#### [Problem]
Go over the records and copy every line with the string "store".

Source texts of formatted documents
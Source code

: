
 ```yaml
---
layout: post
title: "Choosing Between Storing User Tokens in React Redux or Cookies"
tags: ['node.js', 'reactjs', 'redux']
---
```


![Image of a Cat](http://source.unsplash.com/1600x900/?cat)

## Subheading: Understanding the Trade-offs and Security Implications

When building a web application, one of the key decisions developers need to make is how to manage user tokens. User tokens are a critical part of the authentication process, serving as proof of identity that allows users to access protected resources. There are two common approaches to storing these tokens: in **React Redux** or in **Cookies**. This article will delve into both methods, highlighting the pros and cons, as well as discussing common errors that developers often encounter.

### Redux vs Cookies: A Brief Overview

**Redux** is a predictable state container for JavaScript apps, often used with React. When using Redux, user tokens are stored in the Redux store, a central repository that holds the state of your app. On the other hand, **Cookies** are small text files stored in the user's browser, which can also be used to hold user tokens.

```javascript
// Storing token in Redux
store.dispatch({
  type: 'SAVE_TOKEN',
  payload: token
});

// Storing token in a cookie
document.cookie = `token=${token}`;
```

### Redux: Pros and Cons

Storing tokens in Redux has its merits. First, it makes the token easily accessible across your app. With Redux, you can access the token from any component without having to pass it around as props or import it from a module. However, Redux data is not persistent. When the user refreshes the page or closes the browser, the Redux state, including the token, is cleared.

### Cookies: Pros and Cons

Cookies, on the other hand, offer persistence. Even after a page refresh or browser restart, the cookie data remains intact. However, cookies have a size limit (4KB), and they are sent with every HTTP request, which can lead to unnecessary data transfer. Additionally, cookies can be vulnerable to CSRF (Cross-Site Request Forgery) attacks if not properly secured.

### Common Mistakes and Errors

#### [Exercise response]
**Redux** is a predictable state container for JavaScript apps, often used with React. When using Redux, user tokens are stored in the Redux store, a central repository that holds the state of your app. On the other hand, **Cookies** are small text files stored in the user's browser, which can also be used to hold user tokens.
store.dispatch({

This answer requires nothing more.